◆ Records supplied:
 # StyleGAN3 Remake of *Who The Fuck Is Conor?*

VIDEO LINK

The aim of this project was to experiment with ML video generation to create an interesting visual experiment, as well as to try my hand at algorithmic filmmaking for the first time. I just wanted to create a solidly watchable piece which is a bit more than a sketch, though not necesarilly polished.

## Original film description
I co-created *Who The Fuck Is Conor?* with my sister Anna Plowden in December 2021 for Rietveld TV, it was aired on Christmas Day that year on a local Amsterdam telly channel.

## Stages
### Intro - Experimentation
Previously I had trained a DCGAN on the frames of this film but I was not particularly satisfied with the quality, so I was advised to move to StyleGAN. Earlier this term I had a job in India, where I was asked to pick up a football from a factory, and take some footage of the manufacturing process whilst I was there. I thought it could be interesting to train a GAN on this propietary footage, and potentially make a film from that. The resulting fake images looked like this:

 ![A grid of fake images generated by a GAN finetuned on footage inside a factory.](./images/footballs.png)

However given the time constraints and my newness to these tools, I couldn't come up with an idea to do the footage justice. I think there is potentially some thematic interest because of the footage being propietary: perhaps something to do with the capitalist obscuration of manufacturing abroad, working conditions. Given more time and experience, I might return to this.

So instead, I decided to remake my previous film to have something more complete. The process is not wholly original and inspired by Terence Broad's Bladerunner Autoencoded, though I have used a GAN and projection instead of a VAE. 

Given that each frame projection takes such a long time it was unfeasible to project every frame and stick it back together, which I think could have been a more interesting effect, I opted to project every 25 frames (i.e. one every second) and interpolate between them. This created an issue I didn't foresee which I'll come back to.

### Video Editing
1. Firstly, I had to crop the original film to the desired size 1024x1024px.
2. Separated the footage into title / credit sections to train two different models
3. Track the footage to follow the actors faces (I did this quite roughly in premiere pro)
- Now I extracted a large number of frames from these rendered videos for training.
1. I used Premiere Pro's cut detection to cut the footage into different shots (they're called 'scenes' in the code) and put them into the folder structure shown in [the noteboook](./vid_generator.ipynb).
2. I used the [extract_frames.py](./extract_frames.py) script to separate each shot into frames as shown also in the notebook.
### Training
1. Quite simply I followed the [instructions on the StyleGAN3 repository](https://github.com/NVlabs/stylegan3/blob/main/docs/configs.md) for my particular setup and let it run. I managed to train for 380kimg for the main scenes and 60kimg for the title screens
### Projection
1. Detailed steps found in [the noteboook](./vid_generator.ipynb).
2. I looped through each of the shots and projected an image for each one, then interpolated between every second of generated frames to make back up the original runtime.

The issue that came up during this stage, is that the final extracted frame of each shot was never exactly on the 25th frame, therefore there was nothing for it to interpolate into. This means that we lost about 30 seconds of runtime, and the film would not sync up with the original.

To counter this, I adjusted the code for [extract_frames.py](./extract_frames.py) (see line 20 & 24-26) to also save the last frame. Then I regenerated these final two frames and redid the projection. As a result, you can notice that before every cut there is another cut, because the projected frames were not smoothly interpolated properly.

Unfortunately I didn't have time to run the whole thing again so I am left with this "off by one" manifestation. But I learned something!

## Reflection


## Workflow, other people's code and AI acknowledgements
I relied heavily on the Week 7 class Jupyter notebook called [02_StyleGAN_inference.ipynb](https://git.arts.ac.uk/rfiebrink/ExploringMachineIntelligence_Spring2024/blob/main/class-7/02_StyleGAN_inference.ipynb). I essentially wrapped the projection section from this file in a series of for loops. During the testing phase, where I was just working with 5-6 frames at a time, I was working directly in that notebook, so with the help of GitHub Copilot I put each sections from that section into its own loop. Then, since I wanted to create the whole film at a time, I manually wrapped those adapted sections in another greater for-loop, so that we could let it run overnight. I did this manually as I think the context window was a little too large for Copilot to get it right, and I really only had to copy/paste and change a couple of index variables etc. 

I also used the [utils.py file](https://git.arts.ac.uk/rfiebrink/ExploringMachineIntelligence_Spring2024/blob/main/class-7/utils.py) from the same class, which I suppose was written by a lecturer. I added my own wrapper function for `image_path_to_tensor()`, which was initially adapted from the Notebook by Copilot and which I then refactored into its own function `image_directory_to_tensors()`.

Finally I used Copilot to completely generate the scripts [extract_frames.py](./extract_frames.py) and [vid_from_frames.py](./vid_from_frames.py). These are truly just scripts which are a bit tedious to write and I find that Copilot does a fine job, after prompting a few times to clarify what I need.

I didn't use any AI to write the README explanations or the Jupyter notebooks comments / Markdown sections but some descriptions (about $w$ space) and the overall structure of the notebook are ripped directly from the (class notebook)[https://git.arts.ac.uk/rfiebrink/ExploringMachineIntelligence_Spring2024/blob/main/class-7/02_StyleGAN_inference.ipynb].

◆ Task brief: Your answer should consist only of the lines above between the line holding "inside a factory.](./images/footballs.png)" and the line holding "However given the", inclusive, each transcribed exactly.

◆ Solved problem:
 ![A grid of fake images generated by a GAN finetuned on footage inside a factory.](./images/footballs.png)

However given the time constraints and my newness to these tools, I couldn't come up with an idea to do the footage justice. I think there is potentially some thematic interest because of the footage being propietary: perhaps something to do with the capitalist obscuration of manufacturing abroad, working conditions. Given more time and experience, I might return to this.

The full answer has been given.